The unit mounted with all connections. I have not yet decided
if I will put some hose on the fresh air inlet to get it nearer to the
dome vent to starboard, doing so apparently makes the unit noisier,
 currently it is nice and quiet. The cables are deliberately not taken
directly outboard to avoid rising heat from the unit, a few more ties
around them and a fixing to the deck will be added.
Electrics were next, again straightforward although the 7m cable to the control unit, the longest available, was not quite long enough to reach its appointed place on the main electrical panel so the controller ended up on the bulkhead behind the chart table.

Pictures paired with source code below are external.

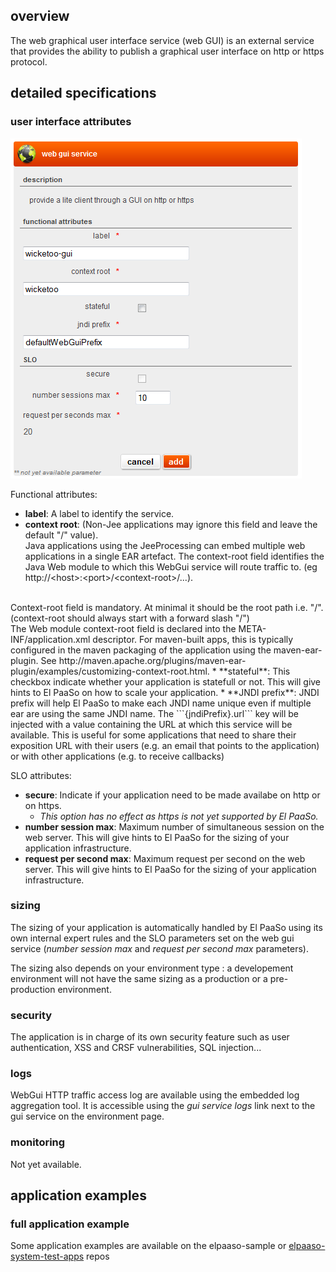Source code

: 
## overview

The web graphical user interface service (web GUI) is an external service that provides the ability to publish a graphical user interface on http or https protocol.

## detailed specifications

### user interface attributes

![web gui service attributes](web_gui_service_attributes.png)

Functional attributes:

* **label**: A label to identify the service.
* **context root**: (Non-Jee applications may ignore this field and leave the default "/" value). <br /> 
Java applications using the JeeProcessing can embed multiple web applications in a single EAR artefact. The context-root field identifies the Java Web module to which this WebGui service will route traffic to. (eg http://&lt;host&gt;:&lt;port&gt;/&lt;context-root&gt;/...).
<br />
Context-root field is mandatory. At minimal it should be the root path i.e. "/". (context-root should always start with a forward slash "/") <br/>
The Web module context-root field is declared into the META-INF/application.xml descriptor. For maven-built apps, this is typically configured in the maven packaging of the application using the maven-ear-plugin. See http://maven.apache.org/plugins/maven-ear-plugin/examples/customizing-context-root.html.
* **stateful**: This checkbox indicate whether your application is statefull or not. This will give hints to El PaaSo on how to scale your application.
* **JNDI prefix**: JNDI prefix will help El PaaSo to make each JNDI name unique even if multiple ear are using the same JNDI name. The ```{jndiPrefix}.url``` key will be injected with a value containing the URL at which this service will be available. This is useful for some applications that need to share their exposition URL with their users (e.g. an email that points to the application) or with other applications (e.g. to receive callbacks)

SLO attributes:

* **secure**: Indicate if your application need to be made availabe on http or on https.
    * *This option has no effect as https is not yet supported by El PaaSo.*
* **number session max**: Maximum number of simultaneous session on the web server. This will give hints to El PaaSo for the sizing of your application infrastructure.
* **request per second max**: Maximum request per second on the web server. This will give hints to El PaaSo for the sizing of your application infrastructure.

### sizing

The sizing of your application is automatically handled by El PaaSo using its own internal expert rules and the SLO parameters set on the web gui service (*number session max* and *request per second max* parameters).

The sizing also depends on your environment type : a developement environment will not have the same sizing as a production or a pre-production environment.

### security

The application is in charge of its own security feature such as user authentication, XSS and CRSF vulnerabilities, SQL injection...

### logs

WebGui HTTP traffic access log are available using the embedded log aggregation tool. It is accessible using the *gui service logs* link next to the gui service on the environment page.

### monitoring

Not yet available.

## application examples

### full application example

Some application examples are available on the elpaaso-sample or [elpaaso-system-test-apps](https://github.com/Orange-OpenSource/elpaaso-system-test-apps) repos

It is recommended that the power is connected to an unswitched supply, the stated reason is to preserve settings, time and date etc. held in memory, but the basic controller I opted for does not have any settings beyond a potentiometer to control power (or temperature with the optional sensor I don't have). A non-stated reason is probably to ensure that the power is not switched off before the unit had finished its shut down procedure to cool the unit and blow out any fumes, there is a warning about removing power whilst this is happening. [Update: confusingly another piece of documentation I found in 2023, possibly an update, recommended using a switched supply and turning if off if not being used for a while]

I don't like having power on non essential items when the boat is unattended, or indeed at sea, so I have installed a switch but independent of the main domestic switch. As the supplied fuses (on positive and negative lines) are 25 Amp, a toggle switch would be insufficient, so I used a basic (£4) 75 Amp battery isolator switch (with a removable key), that was installed by the main battery selector switches so its unlikely to be accidentally switched off prematurely. The downside is a minute or twos wait when starting the heater for the controller to connect to the unit.

To get the unit running, on the next visit I just need to fit the fuel tank and system and lag the exhaust - strangely the unit comes with 1 metre of exhaust but only half a metre of insolation, perhaps on the assumption that only the section before the silencer needs to be lagged although the documentation does not say any thing about that. So I had to get some "exhaust and manifold insulating tape" (£9.50 including postage for 15 metres of 2" tape & stainless cable ties) to do the job.

The standard 1 metre exhaust is sufficient but a bit more would be better and can be specified, although the £100 integrated exhaust and tubular silencer (that comes fully lagged) would, at two metres with the silencer a metre of that and not bendable, probably be too long with the unit where I have fitted it.

Day 2.


Initially every thing went very smoothly, I started by spending an hour or so refitting the fresh water pump and filter - it was too cold to comfortably work outside but it quickly warmed up and by afternoon it was a lovely winters day and I was working in shirt sleeves.

The fuel tank went in low enough to enable it to be filled from a 5 litre can, but probably not a 10 litre,  whilst still meeting the distance requirements vs the heater unit and fuel pump. 
The fuel tank fitted to the back of the life raft locker, rudder shaft
tube on the right. The tank is under the aft deck and does not
obstruct the  lazarette hatches. The cable hanging over the engine
exhaust is not normally there, it was being moved away from
the heater exhaust.
The tank is mounted on a board so that the mounting brackets can turn inwards, if they went outwards the upper one would need to be bolted through the support for the aft cockpit seat or through the coaming above the seat and the ones below would be out of easy reach.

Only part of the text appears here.